Saved data entries
- Opening Delimiter -
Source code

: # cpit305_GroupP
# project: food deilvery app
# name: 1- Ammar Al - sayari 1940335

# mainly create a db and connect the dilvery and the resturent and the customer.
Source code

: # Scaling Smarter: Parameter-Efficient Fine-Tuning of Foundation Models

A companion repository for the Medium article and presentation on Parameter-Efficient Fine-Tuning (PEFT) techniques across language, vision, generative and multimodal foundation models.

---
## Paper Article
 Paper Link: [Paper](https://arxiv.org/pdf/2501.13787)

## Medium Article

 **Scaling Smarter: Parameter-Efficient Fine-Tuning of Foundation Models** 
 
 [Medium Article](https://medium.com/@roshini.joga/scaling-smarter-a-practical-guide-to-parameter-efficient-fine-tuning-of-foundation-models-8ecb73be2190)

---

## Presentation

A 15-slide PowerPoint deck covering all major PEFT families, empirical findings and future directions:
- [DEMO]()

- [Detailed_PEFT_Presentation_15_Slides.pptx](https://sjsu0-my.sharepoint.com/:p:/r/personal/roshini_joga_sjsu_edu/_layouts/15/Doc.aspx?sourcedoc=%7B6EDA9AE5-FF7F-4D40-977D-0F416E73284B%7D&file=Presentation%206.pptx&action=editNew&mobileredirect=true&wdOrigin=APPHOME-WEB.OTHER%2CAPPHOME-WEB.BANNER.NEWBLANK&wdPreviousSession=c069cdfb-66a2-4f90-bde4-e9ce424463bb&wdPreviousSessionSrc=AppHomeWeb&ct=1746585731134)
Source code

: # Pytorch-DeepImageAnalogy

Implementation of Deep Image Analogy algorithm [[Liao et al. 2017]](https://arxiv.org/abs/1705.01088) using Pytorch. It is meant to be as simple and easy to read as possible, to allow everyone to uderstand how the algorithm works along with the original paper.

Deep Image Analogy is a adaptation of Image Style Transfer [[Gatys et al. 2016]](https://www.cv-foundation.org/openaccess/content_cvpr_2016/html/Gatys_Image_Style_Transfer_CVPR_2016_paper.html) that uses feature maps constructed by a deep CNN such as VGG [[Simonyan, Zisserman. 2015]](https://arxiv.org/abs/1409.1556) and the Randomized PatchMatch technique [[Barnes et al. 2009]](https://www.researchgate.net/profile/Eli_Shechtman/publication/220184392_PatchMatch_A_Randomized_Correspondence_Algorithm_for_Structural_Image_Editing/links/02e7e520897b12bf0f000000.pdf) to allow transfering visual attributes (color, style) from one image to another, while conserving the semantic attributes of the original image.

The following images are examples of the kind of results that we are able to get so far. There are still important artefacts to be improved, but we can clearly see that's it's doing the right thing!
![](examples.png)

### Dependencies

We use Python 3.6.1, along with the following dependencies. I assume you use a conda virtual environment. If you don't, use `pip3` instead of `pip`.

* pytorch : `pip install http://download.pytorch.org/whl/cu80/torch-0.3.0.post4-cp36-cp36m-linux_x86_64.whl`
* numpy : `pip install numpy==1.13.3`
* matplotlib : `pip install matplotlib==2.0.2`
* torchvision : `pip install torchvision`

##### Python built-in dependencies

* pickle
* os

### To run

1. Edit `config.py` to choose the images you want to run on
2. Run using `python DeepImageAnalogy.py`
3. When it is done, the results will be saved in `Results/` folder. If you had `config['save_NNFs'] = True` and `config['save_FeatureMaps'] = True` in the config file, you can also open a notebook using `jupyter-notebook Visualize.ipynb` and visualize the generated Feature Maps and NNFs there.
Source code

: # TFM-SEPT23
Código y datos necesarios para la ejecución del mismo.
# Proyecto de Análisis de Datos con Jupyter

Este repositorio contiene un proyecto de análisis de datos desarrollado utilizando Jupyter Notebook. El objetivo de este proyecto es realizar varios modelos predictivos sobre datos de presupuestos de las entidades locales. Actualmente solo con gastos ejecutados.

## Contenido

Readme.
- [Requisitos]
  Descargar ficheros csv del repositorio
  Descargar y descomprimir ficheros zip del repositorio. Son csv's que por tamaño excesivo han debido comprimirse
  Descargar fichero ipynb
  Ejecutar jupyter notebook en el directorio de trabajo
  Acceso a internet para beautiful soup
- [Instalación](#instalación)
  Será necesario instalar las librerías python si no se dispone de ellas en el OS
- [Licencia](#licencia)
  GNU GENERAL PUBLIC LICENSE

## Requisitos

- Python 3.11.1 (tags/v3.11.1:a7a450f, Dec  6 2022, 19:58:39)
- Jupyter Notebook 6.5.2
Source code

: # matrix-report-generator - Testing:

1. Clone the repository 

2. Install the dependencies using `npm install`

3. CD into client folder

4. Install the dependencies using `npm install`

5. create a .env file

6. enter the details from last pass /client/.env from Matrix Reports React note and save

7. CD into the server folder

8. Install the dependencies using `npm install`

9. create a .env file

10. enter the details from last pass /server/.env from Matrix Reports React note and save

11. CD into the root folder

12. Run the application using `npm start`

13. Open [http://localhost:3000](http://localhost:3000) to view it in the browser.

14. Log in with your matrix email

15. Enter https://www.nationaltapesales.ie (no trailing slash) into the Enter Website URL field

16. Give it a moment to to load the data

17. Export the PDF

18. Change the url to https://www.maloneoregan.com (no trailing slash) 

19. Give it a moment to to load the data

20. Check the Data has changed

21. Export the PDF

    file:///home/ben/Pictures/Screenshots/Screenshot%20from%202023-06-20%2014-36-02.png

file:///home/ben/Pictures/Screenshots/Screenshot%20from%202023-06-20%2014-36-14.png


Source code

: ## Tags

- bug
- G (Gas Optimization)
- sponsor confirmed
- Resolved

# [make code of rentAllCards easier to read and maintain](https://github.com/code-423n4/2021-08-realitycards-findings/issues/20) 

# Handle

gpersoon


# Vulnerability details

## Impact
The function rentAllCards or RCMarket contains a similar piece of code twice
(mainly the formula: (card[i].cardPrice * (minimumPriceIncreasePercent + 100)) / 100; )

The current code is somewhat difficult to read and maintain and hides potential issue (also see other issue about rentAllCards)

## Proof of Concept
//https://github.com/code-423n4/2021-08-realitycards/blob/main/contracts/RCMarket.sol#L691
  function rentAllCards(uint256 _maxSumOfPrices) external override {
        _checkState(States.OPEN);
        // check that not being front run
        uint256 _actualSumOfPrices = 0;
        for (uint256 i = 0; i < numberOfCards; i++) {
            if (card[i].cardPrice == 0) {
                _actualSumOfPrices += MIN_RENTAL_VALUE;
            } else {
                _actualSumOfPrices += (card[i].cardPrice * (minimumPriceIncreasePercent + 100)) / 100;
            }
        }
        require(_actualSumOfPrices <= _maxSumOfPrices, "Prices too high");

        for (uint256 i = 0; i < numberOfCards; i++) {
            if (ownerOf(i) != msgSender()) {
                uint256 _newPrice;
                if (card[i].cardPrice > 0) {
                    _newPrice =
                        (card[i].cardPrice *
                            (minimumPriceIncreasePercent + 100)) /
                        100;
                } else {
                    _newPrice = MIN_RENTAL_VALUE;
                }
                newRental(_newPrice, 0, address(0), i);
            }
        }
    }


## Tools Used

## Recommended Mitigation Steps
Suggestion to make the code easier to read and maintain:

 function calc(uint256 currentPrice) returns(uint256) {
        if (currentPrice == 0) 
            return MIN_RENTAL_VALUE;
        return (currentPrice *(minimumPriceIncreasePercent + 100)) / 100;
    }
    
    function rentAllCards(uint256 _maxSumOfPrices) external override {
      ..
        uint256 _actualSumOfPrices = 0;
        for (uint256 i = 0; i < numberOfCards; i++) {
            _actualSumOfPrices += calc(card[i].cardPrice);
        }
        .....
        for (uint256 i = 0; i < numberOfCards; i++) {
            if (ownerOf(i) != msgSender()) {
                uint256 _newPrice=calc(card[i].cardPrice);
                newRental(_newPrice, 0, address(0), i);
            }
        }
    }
- Closing Delimiter -
▸ **Problem to work on**:
Only the number of lines above that contain "config" should be given as the answer.

▸ **Final answer**:
2